Data items
-------------------------

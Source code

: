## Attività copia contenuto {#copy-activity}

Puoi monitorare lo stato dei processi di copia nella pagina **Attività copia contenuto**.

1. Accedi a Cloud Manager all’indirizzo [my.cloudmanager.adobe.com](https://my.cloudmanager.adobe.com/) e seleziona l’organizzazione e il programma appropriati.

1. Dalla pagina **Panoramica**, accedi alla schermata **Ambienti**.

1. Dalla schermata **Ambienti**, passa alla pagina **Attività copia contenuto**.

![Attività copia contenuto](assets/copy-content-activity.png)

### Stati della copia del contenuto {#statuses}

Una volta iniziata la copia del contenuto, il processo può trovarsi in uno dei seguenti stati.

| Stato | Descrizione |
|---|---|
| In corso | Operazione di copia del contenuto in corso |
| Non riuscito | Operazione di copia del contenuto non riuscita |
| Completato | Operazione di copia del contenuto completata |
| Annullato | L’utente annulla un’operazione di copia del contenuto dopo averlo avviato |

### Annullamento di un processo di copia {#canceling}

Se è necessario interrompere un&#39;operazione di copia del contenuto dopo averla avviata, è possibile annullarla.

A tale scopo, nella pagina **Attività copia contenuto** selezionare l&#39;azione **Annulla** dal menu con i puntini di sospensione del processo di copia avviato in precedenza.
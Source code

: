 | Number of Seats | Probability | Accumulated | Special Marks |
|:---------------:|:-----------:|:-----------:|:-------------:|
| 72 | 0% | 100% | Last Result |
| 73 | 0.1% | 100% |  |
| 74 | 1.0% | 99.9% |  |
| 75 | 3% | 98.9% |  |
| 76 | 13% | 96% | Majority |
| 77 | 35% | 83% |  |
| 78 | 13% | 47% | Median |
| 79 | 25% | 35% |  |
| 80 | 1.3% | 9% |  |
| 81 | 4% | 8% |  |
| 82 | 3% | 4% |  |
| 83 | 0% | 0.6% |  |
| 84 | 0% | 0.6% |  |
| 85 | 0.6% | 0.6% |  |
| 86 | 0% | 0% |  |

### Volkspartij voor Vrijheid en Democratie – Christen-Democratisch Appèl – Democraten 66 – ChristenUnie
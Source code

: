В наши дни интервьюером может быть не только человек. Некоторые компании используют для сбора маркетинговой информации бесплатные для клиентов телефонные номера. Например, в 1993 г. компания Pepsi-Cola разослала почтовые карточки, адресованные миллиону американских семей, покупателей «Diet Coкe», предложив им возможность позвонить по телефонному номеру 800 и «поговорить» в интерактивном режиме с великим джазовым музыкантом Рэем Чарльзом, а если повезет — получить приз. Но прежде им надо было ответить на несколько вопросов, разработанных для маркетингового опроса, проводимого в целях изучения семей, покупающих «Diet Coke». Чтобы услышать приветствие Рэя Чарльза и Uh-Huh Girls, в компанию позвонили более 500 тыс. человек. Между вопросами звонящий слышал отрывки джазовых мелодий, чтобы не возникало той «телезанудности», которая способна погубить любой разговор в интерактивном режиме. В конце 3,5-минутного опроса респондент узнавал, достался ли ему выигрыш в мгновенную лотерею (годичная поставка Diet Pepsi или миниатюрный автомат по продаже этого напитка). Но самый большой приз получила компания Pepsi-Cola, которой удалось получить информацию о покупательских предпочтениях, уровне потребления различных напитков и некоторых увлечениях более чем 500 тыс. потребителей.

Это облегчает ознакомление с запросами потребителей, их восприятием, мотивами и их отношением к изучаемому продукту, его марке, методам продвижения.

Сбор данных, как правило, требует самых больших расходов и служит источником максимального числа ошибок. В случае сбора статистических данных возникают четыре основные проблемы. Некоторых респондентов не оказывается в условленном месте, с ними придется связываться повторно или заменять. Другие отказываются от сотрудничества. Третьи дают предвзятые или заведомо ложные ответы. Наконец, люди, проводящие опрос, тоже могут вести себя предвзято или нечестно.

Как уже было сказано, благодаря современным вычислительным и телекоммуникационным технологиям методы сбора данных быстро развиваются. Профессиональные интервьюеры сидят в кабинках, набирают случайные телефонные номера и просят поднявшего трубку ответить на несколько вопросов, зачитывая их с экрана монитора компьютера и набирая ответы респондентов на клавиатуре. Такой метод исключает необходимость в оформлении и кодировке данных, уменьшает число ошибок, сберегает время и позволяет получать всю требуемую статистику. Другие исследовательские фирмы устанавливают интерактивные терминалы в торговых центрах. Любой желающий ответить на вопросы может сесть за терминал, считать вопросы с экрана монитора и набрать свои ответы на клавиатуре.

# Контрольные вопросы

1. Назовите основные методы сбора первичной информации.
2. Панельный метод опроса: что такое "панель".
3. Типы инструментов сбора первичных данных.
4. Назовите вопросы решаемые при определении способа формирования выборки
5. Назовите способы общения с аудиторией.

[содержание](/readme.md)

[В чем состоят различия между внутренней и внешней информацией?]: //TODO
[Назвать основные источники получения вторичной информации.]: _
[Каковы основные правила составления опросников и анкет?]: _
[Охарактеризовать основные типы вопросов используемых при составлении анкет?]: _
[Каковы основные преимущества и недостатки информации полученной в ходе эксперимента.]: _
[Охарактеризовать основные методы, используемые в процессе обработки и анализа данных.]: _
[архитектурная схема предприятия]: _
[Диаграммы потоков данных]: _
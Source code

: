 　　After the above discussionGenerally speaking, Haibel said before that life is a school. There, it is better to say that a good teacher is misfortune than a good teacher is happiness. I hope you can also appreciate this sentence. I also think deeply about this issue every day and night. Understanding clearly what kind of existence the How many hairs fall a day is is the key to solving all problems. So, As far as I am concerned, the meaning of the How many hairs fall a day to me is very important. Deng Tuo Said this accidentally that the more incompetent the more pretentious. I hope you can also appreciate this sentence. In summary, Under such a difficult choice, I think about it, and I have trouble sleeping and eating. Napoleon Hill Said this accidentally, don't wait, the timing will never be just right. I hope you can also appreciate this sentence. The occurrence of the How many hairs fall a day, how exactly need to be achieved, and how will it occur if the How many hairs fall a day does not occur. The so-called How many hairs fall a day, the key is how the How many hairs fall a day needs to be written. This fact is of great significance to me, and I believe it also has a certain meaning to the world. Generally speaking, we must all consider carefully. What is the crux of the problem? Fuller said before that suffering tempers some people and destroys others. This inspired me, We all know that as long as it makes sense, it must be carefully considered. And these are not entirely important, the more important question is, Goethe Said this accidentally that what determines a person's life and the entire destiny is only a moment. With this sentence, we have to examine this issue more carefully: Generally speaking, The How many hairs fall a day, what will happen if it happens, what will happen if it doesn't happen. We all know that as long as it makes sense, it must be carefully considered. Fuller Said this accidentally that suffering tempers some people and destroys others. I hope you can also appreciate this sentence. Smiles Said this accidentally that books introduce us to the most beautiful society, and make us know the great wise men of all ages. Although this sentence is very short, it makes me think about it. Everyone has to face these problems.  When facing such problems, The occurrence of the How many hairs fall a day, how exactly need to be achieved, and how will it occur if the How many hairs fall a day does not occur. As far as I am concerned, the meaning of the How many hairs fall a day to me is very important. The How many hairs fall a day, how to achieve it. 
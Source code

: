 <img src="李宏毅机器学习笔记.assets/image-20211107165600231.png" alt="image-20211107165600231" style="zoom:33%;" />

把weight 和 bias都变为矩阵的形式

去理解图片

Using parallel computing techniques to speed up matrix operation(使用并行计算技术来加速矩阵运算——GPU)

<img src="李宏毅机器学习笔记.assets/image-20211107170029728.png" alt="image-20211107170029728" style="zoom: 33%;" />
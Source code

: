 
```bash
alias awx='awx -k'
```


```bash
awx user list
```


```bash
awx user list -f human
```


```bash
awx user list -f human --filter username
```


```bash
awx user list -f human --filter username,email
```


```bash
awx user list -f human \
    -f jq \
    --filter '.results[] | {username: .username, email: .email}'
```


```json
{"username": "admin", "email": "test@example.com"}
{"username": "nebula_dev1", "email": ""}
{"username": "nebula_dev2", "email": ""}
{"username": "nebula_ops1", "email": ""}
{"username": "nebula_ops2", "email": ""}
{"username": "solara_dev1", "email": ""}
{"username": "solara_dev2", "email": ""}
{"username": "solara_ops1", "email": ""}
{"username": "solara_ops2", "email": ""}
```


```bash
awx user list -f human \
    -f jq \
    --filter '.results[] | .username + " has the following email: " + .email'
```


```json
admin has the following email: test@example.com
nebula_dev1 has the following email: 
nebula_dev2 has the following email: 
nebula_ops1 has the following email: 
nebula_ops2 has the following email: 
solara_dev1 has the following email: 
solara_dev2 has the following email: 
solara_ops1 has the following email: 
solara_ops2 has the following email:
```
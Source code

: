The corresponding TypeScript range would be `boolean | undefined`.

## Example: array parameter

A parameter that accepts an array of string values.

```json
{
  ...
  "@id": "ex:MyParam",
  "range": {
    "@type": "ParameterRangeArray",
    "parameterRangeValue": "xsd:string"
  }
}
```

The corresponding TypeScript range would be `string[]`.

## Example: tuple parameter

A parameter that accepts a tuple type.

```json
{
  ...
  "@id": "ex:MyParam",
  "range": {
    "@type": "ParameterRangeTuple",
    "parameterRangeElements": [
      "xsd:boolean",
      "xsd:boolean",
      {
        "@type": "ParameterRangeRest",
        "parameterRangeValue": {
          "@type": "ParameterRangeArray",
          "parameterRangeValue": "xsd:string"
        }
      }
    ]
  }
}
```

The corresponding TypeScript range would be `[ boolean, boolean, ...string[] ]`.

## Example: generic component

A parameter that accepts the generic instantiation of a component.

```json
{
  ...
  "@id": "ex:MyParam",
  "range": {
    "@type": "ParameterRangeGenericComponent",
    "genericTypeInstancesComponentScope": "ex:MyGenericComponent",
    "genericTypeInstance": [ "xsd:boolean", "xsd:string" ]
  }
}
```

-------------------------

Your instructions:
Write out the line containing "## Example: tuple parameter" and every line after it through the end of the entries. Keep each one exactly as it is, and add nothing.

Written solution:
## Example: tuple parameter

A parameter that accepts a tuple type.

```json
{
  ...
  "@id": "ex:MyParam",
  "range": {
    "@type": "ParameterRangeTuple",
    "parameterRangeElements": [
      "xsd:boolean",
      "xsd:boolean",
      {
        "@type": "ParameterRangeRest",
        "parameterRangeValue": {
          "@type": "ParameterRangeArray",
          "parameterRangeValue": "xsd:string"
        }
      }
    ]
  }
}
```

The corresponding TypeScript range would be `[ boolean, boolean, ...string[] ]`.

## Example: generic component

A parameter that accepts the generic instantiation of a component.

```json
{
  ...
  "@id": "ex:MyParam",
  "range": {
    "@type": "ParameterRangeGenericComponent",
    "genericTypeInstancesComponentScope": "ex:MyGenericComponent",
    "genericTypeInstance": [ "xsd:boolean", "xsd:string" ]
  }
}
```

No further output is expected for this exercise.